Top of RECORD EXTRACTS

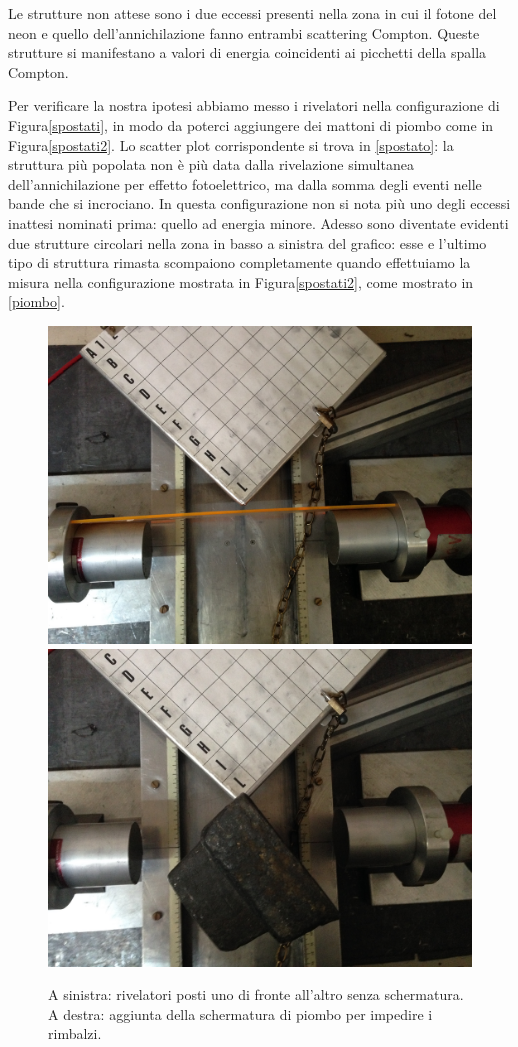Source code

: 
Le strutture non attese sono i due eccessi presenti nella zona in cui il fotone del neon e quello dell'annichilazione fanno entrambi scattering Compton. Queste strutture si manifestano a valori di energia coincidenti ai picchetti della spalla Compton.

Per verificare la nostra ipotesi abbiamo messo i rivelatori nella configurazione di Figura\autoref{spostati}, in modo da poterci aggiungere dei mattoni di piombo come in Figura\autoref{spostati2}. 
Lo scatter plot corrispondente si trova in \autoref{spostato}: la struttura più popolata non è più data dalla rivelazione simultanea dell'annichilazione per effetto fotoelettrico, ma dalla somma degli eventi nelle bande che si incrociano.
In questa configurazione non si nota più uno degli eccessi inattesi nominati prima: quello ad energia minore. Adesso sono diventate evidenti due strutture circolari nella zona in basso a sinistra del grafico: esse e l'ultimo tipo di struttura rimasta scompaiono completamente quando effettuiamo la misura nella configurazione mostrata in Figura\autoref{spostati2}, come mostrato in \autoref{piombo}.

\begin{figure}[h]
\centering
\subfloat
{\includegraphics[width=17 em]{immagini/alter} \label{spostati} }
\subfloat
{\includegraphics[width=17 em]{immagini/spostati2} \label{spostati2}}
\caption{A sinistra: rivelatori posti uno di fronte all'altro senza schermatura. A destra: aggiunta della schermatura di piombo per impedire i rimbalzi.}
\end{figure}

Bottom of RECORD EXTRACTS

▶ _WHAT THE TASK REQUIRES_: What lines in the material mention "width"? Copy every one of them.

▶ _SOLUTION BELOW_:
{\includegraphics[width=17 em]{immagini/alter} \label{spostati} }
{\includegraphics[width=17 em]{immagini/spostati2} \label{spostati2}}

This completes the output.